Very interesting but it is really a challenge. I haven't got the right answer with it. Thank you.
I've updated my answer with the result I get. is it incorrect?
Thanks a lot. I have also got the same results. I forgot the three dots at the end of line. I have not really well understand the usage of the three dots. Thank you very much.
From CoffeeScript docs: "The JavaScript arguments object is a useful way to work with functions that accept variable numbers of arguments. CoffeeScript provides splats ..., both for function definition as well as invocation, making variable numbers of arguments a little bit more palatable". See the docs for details and examples.
Thanks you very much for your kind suggestion. It seems that the splats must be used as an argument of function such as _.zip. I will try to practice more with it.
1

How about this using the existential operator:

for i in [0..10]
    b = [] if not b?.push [i, i*2]
    c = [] if not c?.push [i, i*3]

console.log "b=#{b}"
console.log "c=#{c}"

Or to be a bit more understandable:

for i in [0..10]
    (if b? then b else b = []).push [i, i*2]
    (if c? then c else c = []).push [i, i*3]

console.log "b=#{b}"
console.log "c=#{c}"

EDIT: from comments:

OK but you you have to write so many tedious codes.

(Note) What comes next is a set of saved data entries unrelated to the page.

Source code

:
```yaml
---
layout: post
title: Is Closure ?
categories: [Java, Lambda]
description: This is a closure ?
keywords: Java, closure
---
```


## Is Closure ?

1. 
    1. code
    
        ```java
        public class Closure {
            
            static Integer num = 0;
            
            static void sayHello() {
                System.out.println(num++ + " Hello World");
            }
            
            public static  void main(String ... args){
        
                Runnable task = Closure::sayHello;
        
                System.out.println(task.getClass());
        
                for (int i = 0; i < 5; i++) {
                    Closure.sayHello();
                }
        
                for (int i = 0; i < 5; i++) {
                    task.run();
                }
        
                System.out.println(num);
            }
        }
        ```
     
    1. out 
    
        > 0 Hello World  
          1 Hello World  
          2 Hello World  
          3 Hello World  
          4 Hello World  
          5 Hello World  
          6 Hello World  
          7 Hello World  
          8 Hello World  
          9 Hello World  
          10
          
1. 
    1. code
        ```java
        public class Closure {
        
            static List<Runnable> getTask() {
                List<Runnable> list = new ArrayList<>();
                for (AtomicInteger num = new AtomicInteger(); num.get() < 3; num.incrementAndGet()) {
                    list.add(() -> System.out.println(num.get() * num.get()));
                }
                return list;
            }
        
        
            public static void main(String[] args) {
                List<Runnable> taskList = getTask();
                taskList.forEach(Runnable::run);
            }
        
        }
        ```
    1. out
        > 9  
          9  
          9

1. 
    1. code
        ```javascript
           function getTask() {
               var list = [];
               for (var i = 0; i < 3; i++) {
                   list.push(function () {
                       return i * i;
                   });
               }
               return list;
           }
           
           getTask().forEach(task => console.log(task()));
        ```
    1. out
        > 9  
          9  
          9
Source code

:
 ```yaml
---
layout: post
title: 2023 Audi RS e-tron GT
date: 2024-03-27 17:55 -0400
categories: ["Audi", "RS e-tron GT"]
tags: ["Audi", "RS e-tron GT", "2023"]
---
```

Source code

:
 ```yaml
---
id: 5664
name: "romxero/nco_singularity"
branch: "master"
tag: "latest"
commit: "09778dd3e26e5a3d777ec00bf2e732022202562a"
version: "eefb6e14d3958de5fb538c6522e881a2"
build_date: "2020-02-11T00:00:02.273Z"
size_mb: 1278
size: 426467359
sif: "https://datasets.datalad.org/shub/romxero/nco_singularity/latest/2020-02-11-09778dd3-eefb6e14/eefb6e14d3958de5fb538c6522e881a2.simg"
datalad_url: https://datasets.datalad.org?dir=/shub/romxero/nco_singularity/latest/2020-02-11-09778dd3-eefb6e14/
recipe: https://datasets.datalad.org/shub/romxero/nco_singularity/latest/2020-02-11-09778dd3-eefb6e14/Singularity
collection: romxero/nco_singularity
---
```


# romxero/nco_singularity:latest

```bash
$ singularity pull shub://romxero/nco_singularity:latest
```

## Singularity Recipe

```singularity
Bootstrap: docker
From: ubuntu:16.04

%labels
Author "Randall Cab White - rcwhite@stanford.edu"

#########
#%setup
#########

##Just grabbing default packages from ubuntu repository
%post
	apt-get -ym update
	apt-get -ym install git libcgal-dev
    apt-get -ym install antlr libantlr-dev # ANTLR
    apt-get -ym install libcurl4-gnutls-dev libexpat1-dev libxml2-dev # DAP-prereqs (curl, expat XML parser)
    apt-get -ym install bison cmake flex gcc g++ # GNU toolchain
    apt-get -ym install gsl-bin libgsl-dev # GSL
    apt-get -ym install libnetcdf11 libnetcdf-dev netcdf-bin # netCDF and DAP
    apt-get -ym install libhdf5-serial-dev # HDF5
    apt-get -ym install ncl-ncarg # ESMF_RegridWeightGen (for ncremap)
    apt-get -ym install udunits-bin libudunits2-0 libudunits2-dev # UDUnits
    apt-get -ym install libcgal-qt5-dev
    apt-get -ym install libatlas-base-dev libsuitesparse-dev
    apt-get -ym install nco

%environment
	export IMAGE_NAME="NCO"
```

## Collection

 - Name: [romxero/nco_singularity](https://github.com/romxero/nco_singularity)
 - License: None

The same reason is also for ` (b = b or []).push [i, i*2]

It is tedious, so we can wrap it in a function (but beware the variables will be global now):

# for node.js
array = (name) -> global[name] = global[name] or []

# for the browser
array = (name) -> window[name] = window[name] or []

for i in [0..10]
    array('b').push [i, i*2]
    array('c').push [i, i*3]

console.log "b=#{b}"
console.log "c=#{c}"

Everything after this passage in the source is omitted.